Citation: Plate RC, Fulvio JM, Shutts K, Green CS, Pollak SD. (2017). Probability Learning: Changes in Behavior Across Time and Development. Child Development. doi: 10.1111/cdev.12718.
Abstract: Individuals track probabilities, such as associations between events in their environments, but less is known about the degree to which experience—within a learning session and over development—influences people’s use of incoming probabilistic information to guide behavior in real time. In two experiments, children (4–11 years) and adults searched for rewards hidden in locations with predetermined probabilities. In Experiment 1, children (n = 42) and adults (n = 32) changed strategies to maximize reward receipt over time. However, adults demonstrated greater strategy change efficiency. Making the predetermined probabilities more difficult to learn (Experiment 2) delayed effective strategy change for children (n = 39) and adults (n = 33). Taken together, these data characterize how children and adults alike react flexibly and change behavior according to incoming information.

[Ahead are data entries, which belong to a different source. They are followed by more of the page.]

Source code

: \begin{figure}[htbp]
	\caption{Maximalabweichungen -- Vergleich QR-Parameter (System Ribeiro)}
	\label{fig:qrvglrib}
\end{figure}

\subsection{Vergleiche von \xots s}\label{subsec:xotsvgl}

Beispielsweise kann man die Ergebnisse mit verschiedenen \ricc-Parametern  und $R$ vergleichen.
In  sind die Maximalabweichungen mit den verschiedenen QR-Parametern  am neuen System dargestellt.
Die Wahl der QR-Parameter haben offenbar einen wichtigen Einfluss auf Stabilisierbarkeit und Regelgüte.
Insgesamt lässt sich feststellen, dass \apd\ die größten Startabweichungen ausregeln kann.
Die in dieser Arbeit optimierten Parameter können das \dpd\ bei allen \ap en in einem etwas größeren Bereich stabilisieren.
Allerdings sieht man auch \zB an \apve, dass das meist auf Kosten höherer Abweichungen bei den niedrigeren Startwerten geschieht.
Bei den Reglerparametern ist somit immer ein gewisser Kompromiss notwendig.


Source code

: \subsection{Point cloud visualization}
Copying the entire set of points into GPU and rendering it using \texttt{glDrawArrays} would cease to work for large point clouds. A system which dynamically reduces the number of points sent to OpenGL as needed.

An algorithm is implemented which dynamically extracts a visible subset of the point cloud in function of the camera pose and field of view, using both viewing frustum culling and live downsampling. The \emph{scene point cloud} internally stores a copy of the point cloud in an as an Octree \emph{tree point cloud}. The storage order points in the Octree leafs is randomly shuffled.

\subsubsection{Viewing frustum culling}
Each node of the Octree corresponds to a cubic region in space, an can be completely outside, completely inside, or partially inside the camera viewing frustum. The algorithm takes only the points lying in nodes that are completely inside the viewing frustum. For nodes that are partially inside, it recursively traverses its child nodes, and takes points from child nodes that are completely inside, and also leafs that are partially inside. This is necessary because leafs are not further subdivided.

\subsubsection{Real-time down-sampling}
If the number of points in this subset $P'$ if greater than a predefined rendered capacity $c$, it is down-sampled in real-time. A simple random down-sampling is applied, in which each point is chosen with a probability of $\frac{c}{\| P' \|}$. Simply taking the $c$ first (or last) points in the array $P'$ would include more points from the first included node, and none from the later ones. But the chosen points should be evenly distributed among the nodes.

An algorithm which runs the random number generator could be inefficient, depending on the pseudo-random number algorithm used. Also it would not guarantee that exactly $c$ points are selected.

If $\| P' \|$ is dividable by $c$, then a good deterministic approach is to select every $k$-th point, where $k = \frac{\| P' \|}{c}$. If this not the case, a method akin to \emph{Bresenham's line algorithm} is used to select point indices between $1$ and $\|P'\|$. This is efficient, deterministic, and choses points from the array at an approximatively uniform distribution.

About the Lab: The Shutts’ lab interests lie in the origins of object cognition and social cognition. It has a long-standing interest in how infants and children perceive and categorize objects, as well as a more recent, and now primary, interest in how infants and children apprehend their social world. They are particularly interested in the development of social categories and preferences in infancy and early childhood. When do children come to see themselves and others as belonging to different social categories (e.g., gender, ethnicity, social class), which distinctions matter most to children, and how does this change over development and a result of immersion in a particular culture? What mechanisms support the development of social categories and preferences, and what are the cognitive and affective consequences of children’s earliest social category formation?